Whether the White House is just feeling it out or not, the very mention of a Syrian hand in Lebanon is changing the math. Israeli officials have been in rooms to size up the danger, there are nerves in Lebanon, and in Syria they are in a bit of a rush to make sure they don’t get pulled in any further.

A proposal that rattled two borders

You could hear the exasperation in Trump’s voice at the G7 earlier this month. He made the case that the war had gone on long enough and that 'too many people are being killed‘, so he was after a new way of handling the Hezbollah problem in Lebanon.

It has been a heavy cost since Hezbollah opened up on Israel in a March 2 attack and became part of the larger Iran conflict. Over 4,000 have died from Israeli strikes in Lebanon, women and children among them.
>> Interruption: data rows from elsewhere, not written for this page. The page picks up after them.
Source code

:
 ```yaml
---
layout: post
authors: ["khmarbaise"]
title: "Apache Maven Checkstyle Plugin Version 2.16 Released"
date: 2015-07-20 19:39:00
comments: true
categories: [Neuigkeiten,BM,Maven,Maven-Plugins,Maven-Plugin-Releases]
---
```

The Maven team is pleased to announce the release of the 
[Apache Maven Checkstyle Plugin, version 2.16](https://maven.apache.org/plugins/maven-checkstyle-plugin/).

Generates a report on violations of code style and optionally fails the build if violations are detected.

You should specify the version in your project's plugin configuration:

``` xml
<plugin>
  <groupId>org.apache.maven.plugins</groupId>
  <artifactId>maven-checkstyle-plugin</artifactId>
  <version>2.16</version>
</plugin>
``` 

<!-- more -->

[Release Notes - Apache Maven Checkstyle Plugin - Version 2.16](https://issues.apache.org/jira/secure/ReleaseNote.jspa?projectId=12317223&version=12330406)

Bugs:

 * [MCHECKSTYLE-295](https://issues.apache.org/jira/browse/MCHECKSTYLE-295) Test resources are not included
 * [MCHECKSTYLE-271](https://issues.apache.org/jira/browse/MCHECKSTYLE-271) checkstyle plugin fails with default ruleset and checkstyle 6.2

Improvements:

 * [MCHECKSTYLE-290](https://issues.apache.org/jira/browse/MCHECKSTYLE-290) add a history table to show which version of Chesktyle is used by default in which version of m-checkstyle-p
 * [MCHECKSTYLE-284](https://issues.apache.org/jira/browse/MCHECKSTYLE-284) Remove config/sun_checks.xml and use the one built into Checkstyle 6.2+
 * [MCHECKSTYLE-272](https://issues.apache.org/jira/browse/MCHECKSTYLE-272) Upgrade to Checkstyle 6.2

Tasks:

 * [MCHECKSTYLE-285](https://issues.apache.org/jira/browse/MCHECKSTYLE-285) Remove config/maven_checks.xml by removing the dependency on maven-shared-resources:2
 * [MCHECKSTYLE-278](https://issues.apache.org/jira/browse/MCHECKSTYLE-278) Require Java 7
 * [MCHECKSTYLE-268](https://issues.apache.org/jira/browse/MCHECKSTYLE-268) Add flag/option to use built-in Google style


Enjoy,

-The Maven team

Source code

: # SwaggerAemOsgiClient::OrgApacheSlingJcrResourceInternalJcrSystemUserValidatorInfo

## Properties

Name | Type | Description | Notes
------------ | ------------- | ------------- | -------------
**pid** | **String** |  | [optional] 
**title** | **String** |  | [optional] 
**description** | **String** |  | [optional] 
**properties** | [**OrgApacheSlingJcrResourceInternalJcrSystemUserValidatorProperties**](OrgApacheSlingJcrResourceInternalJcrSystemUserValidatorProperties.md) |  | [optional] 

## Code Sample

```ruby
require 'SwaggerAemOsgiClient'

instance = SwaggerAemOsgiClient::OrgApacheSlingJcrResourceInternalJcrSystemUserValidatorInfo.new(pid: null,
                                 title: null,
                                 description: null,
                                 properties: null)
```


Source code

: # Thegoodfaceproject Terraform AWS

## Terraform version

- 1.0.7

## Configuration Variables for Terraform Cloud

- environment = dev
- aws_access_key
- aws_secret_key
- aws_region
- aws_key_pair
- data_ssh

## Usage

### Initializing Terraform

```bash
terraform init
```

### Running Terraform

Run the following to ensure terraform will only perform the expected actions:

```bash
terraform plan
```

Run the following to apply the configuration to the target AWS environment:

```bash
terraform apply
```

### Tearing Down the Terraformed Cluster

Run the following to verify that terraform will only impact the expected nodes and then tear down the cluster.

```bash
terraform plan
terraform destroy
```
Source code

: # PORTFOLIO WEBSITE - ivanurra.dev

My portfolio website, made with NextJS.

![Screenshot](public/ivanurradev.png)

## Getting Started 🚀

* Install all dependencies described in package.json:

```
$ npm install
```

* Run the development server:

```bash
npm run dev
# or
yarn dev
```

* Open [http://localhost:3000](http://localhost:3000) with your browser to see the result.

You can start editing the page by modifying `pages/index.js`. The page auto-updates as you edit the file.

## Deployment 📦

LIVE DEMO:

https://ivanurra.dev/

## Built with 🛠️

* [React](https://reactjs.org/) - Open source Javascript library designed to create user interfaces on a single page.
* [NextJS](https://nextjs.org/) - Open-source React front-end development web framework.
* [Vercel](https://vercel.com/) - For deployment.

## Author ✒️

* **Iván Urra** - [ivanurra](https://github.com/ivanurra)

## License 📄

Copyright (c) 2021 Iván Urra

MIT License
Israel maintains it is after Hezbollah and is doing what it can to keep non-combatants out of the line of fire.

Trump put a finer point on it with a word of caution on urban combat. ‘You don’t have to raze an apartment building to find one guy, because there are a lot of folks in there and they aren’t all in on it with Hezbollah,’ he put it.

And then he put a more radical option on the table. ‘I told Israel to let Syria handle Hezbollah. I’ll be straight with you, I think they’d do a better job of it.’ A couple of days on, a reporter had him saying he was ‘close to handing it over to Syria’.

The White House wouldn’t be drawn into it, just referring you back to what the president had said before. But between that and his own words, the idea has been making the rounds in regional capitals and drawing responses.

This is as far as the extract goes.